Print each record below exactly as it appears.

- **Records from a dataset**:
□ □ □ □ □

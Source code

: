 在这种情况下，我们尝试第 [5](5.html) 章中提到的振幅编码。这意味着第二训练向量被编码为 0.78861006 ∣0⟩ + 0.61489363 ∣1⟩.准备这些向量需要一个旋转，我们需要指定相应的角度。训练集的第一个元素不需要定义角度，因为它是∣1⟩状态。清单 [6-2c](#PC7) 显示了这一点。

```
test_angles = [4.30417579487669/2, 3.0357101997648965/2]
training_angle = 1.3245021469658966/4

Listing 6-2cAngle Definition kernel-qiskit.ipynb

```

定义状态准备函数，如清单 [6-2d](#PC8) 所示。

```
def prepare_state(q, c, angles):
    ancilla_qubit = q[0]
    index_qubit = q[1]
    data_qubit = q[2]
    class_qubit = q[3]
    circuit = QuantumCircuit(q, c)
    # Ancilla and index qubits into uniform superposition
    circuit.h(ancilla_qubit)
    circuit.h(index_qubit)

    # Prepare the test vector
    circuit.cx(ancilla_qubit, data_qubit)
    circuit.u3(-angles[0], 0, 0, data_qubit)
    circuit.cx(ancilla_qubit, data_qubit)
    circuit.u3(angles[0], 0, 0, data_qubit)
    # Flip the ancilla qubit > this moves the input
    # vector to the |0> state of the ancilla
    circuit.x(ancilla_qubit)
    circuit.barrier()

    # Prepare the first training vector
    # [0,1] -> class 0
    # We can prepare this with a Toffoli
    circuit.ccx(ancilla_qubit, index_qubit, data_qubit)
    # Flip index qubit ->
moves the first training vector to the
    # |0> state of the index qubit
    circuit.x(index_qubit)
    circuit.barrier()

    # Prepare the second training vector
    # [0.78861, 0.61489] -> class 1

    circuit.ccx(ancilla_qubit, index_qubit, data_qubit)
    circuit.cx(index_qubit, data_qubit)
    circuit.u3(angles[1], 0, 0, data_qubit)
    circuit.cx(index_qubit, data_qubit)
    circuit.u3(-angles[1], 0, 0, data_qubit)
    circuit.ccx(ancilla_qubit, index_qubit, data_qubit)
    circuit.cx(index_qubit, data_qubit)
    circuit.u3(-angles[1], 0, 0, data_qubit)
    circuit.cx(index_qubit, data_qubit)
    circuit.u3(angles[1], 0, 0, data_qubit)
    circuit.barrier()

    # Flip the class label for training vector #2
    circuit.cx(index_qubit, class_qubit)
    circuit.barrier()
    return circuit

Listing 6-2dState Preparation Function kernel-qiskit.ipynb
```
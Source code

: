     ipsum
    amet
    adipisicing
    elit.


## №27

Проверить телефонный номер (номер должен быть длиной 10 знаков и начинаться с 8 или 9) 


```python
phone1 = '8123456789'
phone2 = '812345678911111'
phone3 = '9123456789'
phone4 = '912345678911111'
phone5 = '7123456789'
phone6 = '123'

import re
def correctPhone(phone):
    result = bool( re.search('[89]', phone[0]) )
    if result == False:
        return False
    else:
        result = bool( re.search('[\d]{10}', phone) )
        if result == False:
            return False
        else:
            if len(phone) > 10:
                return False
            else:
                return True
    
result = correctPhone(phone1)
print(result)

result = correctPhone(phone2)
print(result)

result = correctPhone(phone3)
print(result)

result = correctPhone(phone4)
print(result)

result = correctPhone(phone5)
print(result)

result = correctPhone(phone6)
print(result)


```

□ □ □ □ □

- **Task answer**:
Source code

: 在这种情况下，我们尝试第 [5](5.html) 章中提到的振幅编码。这意味着第二训练向量被编码为 0.78861006 ∣0⟩ + 0.61489363 ∣1⟩.准备这些向量需要一个旋转，我们需要指定相应的角度。训练集的第一个元素不需要定义角度，因为它是∣1⟩状态。清单 [6-2c](#PC7) 显示了这一点。

```
test_angles = [4.30417579487669/2, 3.0357101997648965/2]
training_angle = 1.3245021469658966/4

Listing 6-2cAngle Definition kernel-qiskit.ipynb

```

定义状态准备函数，如清单 [6-2d](#PC8) 所示。

```
def prepare_state(q, c, angles):
    ancilla_qubit = q[0]
    index_qubit = q[1]
    data_qubit = q[2]
    class_qubit = q[3]
    circuit = QuantumCircuit(q, c)
    # Ancilla and index qubits into uniform superposition
    circuit.h(ancilla_qubit)
    circuit.h(index_qubit)

    # Prepare the test vector
    circuit.cx(ancilla_qubit, data_qubit)
    circuit.u3(-angles[0], 0, 0, data_qubit)
    circuit.cx(ancilla_qubit, data_qubit)
    circuit.u3(angles[0], 0, 0, data_qubit)
    # Flip the ancilla qubit > this moves the input
    # vector to the |0> state of the ancilla
    circuit.x(ancilla_qubit)
    circuit.barrier()

    # Prepare the first training vector
    # [0,1] -> class 0
    # We can prepare this with a Toffoli
    circuit.ccx(ancilla_qubit, index_qubit, data_qubit)
    # Flip index qubit ->
moves the first training vector to the
    # |0> state of the index qubit
    circuit.x(index_qubit)
    circuit.barrier()

    # Prepare the second training vector
    # [0.78861, 0.61489] -> class 1

    circuit.ccx(ancilla_qubit, index_qubit, data_qubit)
    circuit.cx(index_qubit, data_qubit)
    circuit.u3(angles[1], 0, 0, data_qubit)
    circuit.cx(index_qubit, data_qubit)
    circuit.u3(-angles[1], 0, 0, data_qubit)
    circuit.ccx(ancilla_qubit, index_qubit, data_qubit)
    circuit.cx(index_qubit, data_qubit)
    circuit.u3(-angles[1], 0, 0, data_qubit)
    circuit.cx(index_qubit, data_qubit)
    circuit.u3(angles[1], 0, 0, data_qubit)
    circuit.barrier()

    # Flip the class label for training vector #2
    circuit.cx(index_qubit, class_qubit)
    circuit.barrier()
    return circuit

Listing 6-2dState Preparation Function kernel-qiskit.ipynb
```
Source code

:     ipsum
    amet
    adipisicing
    elit.


## №27

Проверить телефонный номер (номер должен быть длиной 10 знаков и начинаться с 8 или 9) 


```python
phone1 = '8123456789'
phone2 = '812345678911111'
phone3 = '9123456789'
phone4 = '912345678911111'
phone5 = '7123456789'
phone6 = '123'

import re
def correctPhone(phone):
    result = bool( re.search('[89]', phone[0]) )
    if result == False:
        return False
    else:
        result = bool( re.search('[\d]{10}', phone) )
        if result == False:
            return False
        else:
            if len(phone) > 10:
                return False
            else:
                return True
    
result = correctPhone(phone1)
print(result)

result = correctPhone(phone2)
print(result)

result = correctPhone(phone3)
print(result)

result = correctPhone(phone4)
print(result)

result = correctPhone(phone5)
print(result)

result = correctPhone(phone6)
print(result)


```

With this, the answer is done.